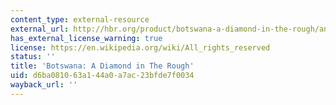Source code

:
 ```yaml
---
content_type: external-resource
external_url: http://hbr.org/product/botswana-a-diamond-in-the-rough/an/703027-PDF-ENG?Ntt=Botswana%253A%2520a%2520diamond%2520in%2520the%2520rough%2520
has_external_license_warning: true
license: https://en.wikipedia.org/wiki/All_rights_reserved
status: ''
title: 'Botswana: A Diamond in The Rough'
uid: d6ba0810-63a1-44a0-a7ac-23bfde7f0034
wayback_url: ''
---
```


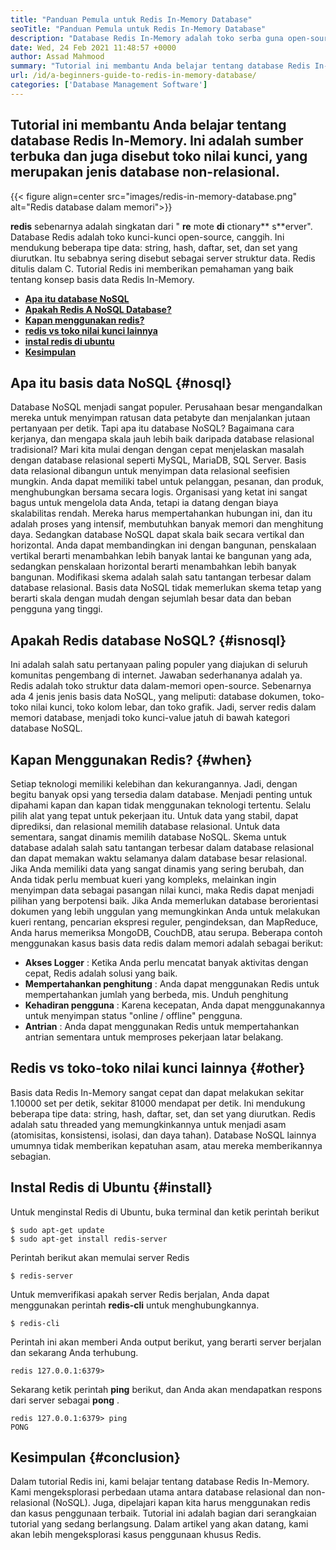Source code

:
 ```yaml
---
title: "Panduan Pemula untuk Redis In-Memory Database" 
seoTitle: "Panduan Pemula untuk Redis In-Memory Database" 
description: "Database Redis In-Memory adalah toko serba guna open-source. Ini juga disebut database NoSQL. Tutorial Redis ini memandu Anda tentang konsep inti Redis." 
date: Wed, 24 Feb 2021 11:48:57 +0000
author: Assad Mahmood
summary: "Tutorial ini membantu Anda belajar tentang database Redis In-Memory. Ini adalah sumber terbuka dan juga disebut toko nilai kunci, yang merupakan jenis database non-relasional." 
url: /id/a-beginners-guide-to-redis-in-memory-database/
categories: ['Database Management Software']
---
```


## Tutorial ini membantu Anda belajar tentang database Redis In-Memory. Ini adalah sumber terbuka dan juga disebut toko nilai kunci, yang merupakan jenis database non-relasional.

{{< figure align=center src="images/redis-in-memory-database.png" alt="Redis database dalam memori">}}

 **redis** sebenarnya adalah singkatan dari " **re** mote **di** ctionary** s**erver". Database Redis adalah toko kunci-kunci open-source, canggih. Ini mendukung beberapa tipe data: string, hash, daftar, set, dan set yang diurutkan. Itu sebabnya sering disebut sebagai server struktur data. Redis ditulis dalam C. Tutorial Redis ini memberikan pemahaman yang baik tentang konsep basis data Redis In-Memory.
*  **[Apa itu database NoSQL][1]**  
*  **[Apakah Redis A NoSQL Database?][2]**  
*  **[Kapan menggunakan redis?][3]**  
*  **[redis vs toko nilai kunci lainnya][4]**  
*  **[instal redis di ubuntu][5]**  
*  **[Kesimpulan][6]**  

## Apa itu basis data NoSQL {#nosql}

Database NoSQL menjadi sangat populer. Perusahaan besar mengandalkan mereka untuk menyimpan ratusan data petabyte dan menjalankan jutaan pertanyaan per detik. Tapi apa itu database NoSQL? Bagaimana cara kerjanya, dan mengapa skala jauh lebih baik daripada database relasional tradisional? Mari kita mulai dengan dengan cepat menjelaskan masalah dengan database relasional seperti MySQL, MariaDB, SQL Server.
Basis data relasional dibangun untuk menyimpan data relasional seefisien mungkin. Anda dapat memiliki tabel untuk pelanggan, pesanan, dan produk, menghubungkan bersama secara logis. Organisasi yang ketat ini sangat bagus untuk mengelola data Anda, tetapi ia datang dengan biaya skalabilitas rendah. Mereka harus mempertahankan hubungan ini, dan itu adalah proses yang intensif, membutuhkan banyak memori dan menghitung daya.
Sedangkan database NoSQL dapat skala baik secara vertikal dan horizontal. Anda dapat membandingkan ini dengan bangunan, penskalaan vertikal berarti menambahkan lebih banyak lantai ke bangunan yang ada, sedangkan penskalaan horizontal berarti menambahkan lebih banyak bangunan. Modifikasi skema adalah salah satu tantangan terbesar dalam database relasional. Basis data NoSQL tidak memerlukan skema tetap yang berarti skala dengan mudah dengan sejumlah besar data dan beban pengguna yang tinggi.

## Apakah Redis database NoSQL? {#isnosql}

Ini adalah salah satu pertanyaan paling populer yang diajukan di seluruh komunitas pengembang di internet. Jawaban sederhananya adalah ya. Redis adalah toko struktur data dalam-memori open-source.
Sebenarnya ada 4 jenis jenis basis data NoSQL, yang meliputi: database dokumen, toko-toko nilai kunci, toko kolom lebar, dan toko grafik. Jadi, server redis dalam memori database, menjadi toko kunci-value jatuh di bawah kategori database NoSQL.

## Kapan Menggunakan Redis?  {#when}

Setiap teknologi memiliki kelebihan dan kekurangannya. Jadi, dengan begitu banyak opsi yang tersedia dalam database. Menjadi penting untuk dipahami kapan dan kapan tidak menggunakan teknologi tertentu. Selalu pilih alat yang tepat untuk pekerjaan itu.
Untuk data yang stabil, dapat diprediksi, dan relasional memilih database relasional. Untuk data sementara, sangat dinamis memilih database NoSQL. Skema untuk database adalah salah satu tantangan terbesar dalam database relasional dan dapat memakan waktu selamanya dalam database besar relasional.
Jika Anda memiliki data yang sangat dinamis yang sering berubah, dan Anda tidak perlu membuat kueri yang kompleks, melainkan ingin menyimpan data sebagai pasangan nilai kunci, maka Redis dapat menjadi pilihan yang berpotensi baik. Jika Anda memerlukan database berorientasi dokumen yang lebih unggulan yang memungkinkan Anda untuk melakukan kueri rentang, pencarian ekspresi reguler, pengindeksan, dan MapReduce, Anda harus memeriksa MongoDB, CouchDB, atau serupa.
Beberapa contoh menggunakan kasus basis data redis dalam memori adalah sebagai berikut:
*  **Akses Logger**  : Ketika Anda perlu mencatat banyak aktivitas dengan cepat, Redis adalah solusi yang baik.
*  **Mempertahankan penghitung**  : Anda dapat menggunakan Redis untuk mempertahankan jumlah yang berbeda, mis. Unduh penghitung
*  **Kehadiran pengguna**  : Karena kecepatan, Anda dapat menggunakannya untuk menyimpan status "online / offline" pengguna.
*  **Antrian**  : Anda dapat menggunakan Redis untuk mempertahankan antrian sementara untuk memproses pekerjaan latar belakang.

## Redis vs toko-toko nilai kunci lainnya {#other}

Basis data Redis In-Memory sangat cepat dan dapat melakukan sekitar 1.10000 set per detik, sekitar 81000 mendapat per detik. Ini mendukung beberapa tipe data: string, hash, daftar, set, dan set yang diurutkan. Redis adalah satu threaded yang memungkinkannya untuk menjadi asam (atomisitas, konsistensi, isolasi, dan daya tahan). Database NoSQL lainnya umumnya tidak memberikan kepatuhan asam, atau mereka memberikannya sebagian.

## Instal Redis di Ubuntu {#install}

Untuk menginstal Redis di Ubuntu, buka terminal dan ketik perintah berikut
```
$ sudo apt-get update 
$ sudo apt-get install redis-server
```
Perintah berikut akan memulai server Redis
```
$ redis-server
```
Untuk memverifikasi apakah server Redis berjalan, Anda dapat menggunakan perintah  **redis-cli**  untuk menghubungkannya.
```
$ redis-cli 
```
Perintah ini akan memberi Anda output berikut, yang berarti server berjalan dan sekarang Anda terhubung.
```
redis 127.0.0.1:6379>
```
Sekarang ketik perintah  **ping** berikut, dan Anda akan mendapatkan respons dari server sebagai **pong**  .
```
redis 127.0.0.1:6379> ping
PONG
```

## Kesimpulan {#conclusion}

Dalam tutorial Redis ini, kami belajar tentang database Redis In-Memory. Kami mengeksplorasi perbedaan utama antara database relasional dan non-relasional (NoSQL). Juga, dipelajari kapan kita harus menggunakan redis dan kasus penggunaan terbaik. Tutorial ini adalah bagian dari serangkaian tutorial yang sedang berlangsung. Dalam artikel yang akan datang, kami akan lebih mengeksplorasi kasus penggunaan khusus Redis.



 [1]: #nosql
 [2]: #isnosql
 [3]: #when
 [4]: #other
 [5]: #install
 [6]: #conclusion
========================================
▶ **WORK REQUIRED**:
Among the entries above, the line containing "Ini adalah salah", the line containing "Setiap teknologi memiliki", and all lines between them are to be restated word for word; nothing else belongs in the reply.

▶ **RESPONSE BOX**:
Ini adalah salah satu pertanyaan paling populer yang diajukan di seluruh komunitas pengembang di internet. Jawaban sederhananya adalah ya. Redis adalah toko struktur data dalam-memori open-source.
Sebenarnya ada 4 jenis jenis basis data NoSQL, yang meliputi: database dokumen, toko-toko nilai kunci, toko kolom lebar, dan toko grafik. Jadi, server redis dalam memori database, menjadi toko kunci-value jatuh di bawah kategori database NoSQL.

## Kapan Menggunakan Redis?  {#when}

Setiap teknologi memiliki kelebihan dan kekurangannya. Jadi, dengan begitu banyak opsi yang tersedia dalam database. Menjadi penting untuk dipahami kapan dan kapan tidak menggunakan teknologi tertentu. Selalu pilih alat yang tepat untuk pekerjaan itu.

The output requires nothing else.